The Australian government announced plans to construct the largest network of marine reserves in the world, more than doubling the number of coastal reserves to 60 from its existing 27. The new regulations will limit fishing and oil and gas drilling in waters off of the country’s eastern coast, including the vulnerable and endangered Great Barrier Reef and the northeastern Coral Sea. The Australian government expanded the marine reserve system in order to preserve its marine life and balance environmental protections with the needs of its economy, and the new laws will go into effect later this year. Australia is the first country in the world to take such a comprehensive and concerted effort to protect its natural environment and preserve marine biodiversity.
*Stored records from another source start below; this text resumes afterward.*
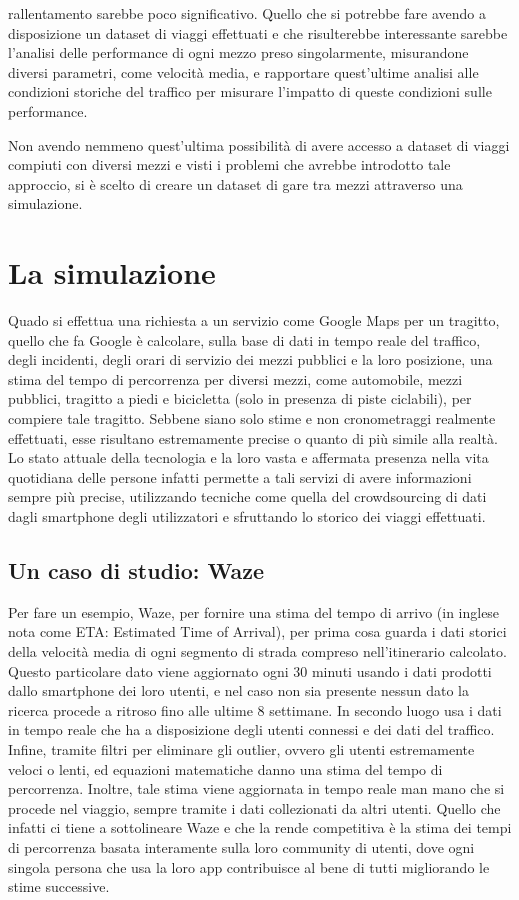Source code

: rallentamento sarebbe poco significativo. Quello che si potrebbe fare avendo a disposizione un dataset di viaggi effettuati e che risulterebbe interessante sarebbe l'analisi delle performance di ogni mezzo preso singolarmente, misurandone diversi parametri, come velocità media, e rapportare quest'ultime analisi alle condizioni storiche del traffico per misurare l'impatto di queste condizioni sulle performance.

Non avendo nemmeno quest'ultima possibilità di avere accesso a dataset di viaggi compiuti con diversi mezzi e visti i problemi che avrebbe introdotto tale approccio, si è scelto di creare un dataset di gare tra mezzi attraverso una simulazione.

\section{La simulazione}

Quado si effettua una richiesta a un servizio come Google Maps per un tragitto, quello che fa Google è calcolare, sulla base di dati in tempo reale del traffico, degli incidenti, degli orari di servizio dei mezzi pubblici e la loro posizione, una stima del tempo di percorrenza per diversi mezzi, come automobile, mezzi pubblici, tragitto a piedi e bicicletta (solo in presenza di piste ciclabili), per compiere tale tragitto. Sebbene siano solo stime e non cronometraggi realmente effettuati, esse risultano estremamente precise o quanto di più simile alla realtà. Lo stato attuale della tecnologia e la loro vasta e affermata presenza nella vita quotidiana delle persone infatti permette a tali servizi di avere informazioni sempre più precise, utilizzando tecniche come quella del crowdsourcing di dati dagli smartphone degli utilizzatori e sfruttando lo storico dei viaggi effettuati. 

\subsection{Un caso di studio: Waze}

Per fare un esempio, Waze, per fornire una stima del tempo di arrivo (in inglese nota come ETA: Estimated Time of Arrival), per prima cosa guarda i dati storici della velocità media di ogni segmento di strada compreso nell'itinerario calcolato. Questo particolare dato viene aggiornato ogni 30 minuti usando i dati prodotti dallo smartphone dei loro utenti, e nel caso non sia presente nessun dato la ricerca procede a ritroso fino alle ultime 8 settimane. In secondo luogo usa i dati in tempo reale che ha a disposizione degli utenti connessi e dei dati del traffico. Infine, tramite filtri per eliminare gli outlier, ovvero gli utenti estremamente veloci o lenti, ed equazioni matematiche danno una stima del tempo di percorrenza. Inoltre, tale stima viene aggiornata in tempo reale man mano che si procede nel viaggio, sempre tramite i dati collezionati da altri utenti. Quello che infatti ci tiene a sottolineare Waze e che la rende competitiva è la stima dei tempi di percorrenza basata interamente sulla loro community di utenti, dove ogni singola persona che usa la loro app contribuisce al bene di tutti migliorando le stime successive\cite{wazeblog}.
Australian coral reefs and marine ecosystems, particularly the UNESCO World Heritage Site of the Great Barrier Reef, are facing extremely high threats due to climate change and ocean acidification. Coral is very sensitive to ocean temperatures, and even a slight fluctuation can cause levels of beneficial algae to wane, levels of toxic algae to rise and cover the coral, eventually suffocating it, and corals to die. Irresponsible fishing methods, which often use explosives or harsh chemicals to kill or stun fish, destroy coral reefs by literally blowing them apart. Destruction of coral reefs is a widespread and serious problem that increases as pollution levels, overfishing, and other human-created factors affect the ocean environment more and more.

Although the Great Barrier Reef is not officially listed as endangered, it is suffering from major threats and its population and health have experience a steep decline in recent years. A spectacular example of biodiversity and the world’s largest coral reef, it spans 133,000 square miles and is home to thousands of species of sea turtles, fish, whales, dolphins, plants, coral, and other marine life.

The Coral Sea borders Australia and several small Pacific islands, including Vanuatu, the Solomon Islands, and Papua New Guinea. Besides coral, it hosts sea anemones, crabs, sea sponges, and lobsters. 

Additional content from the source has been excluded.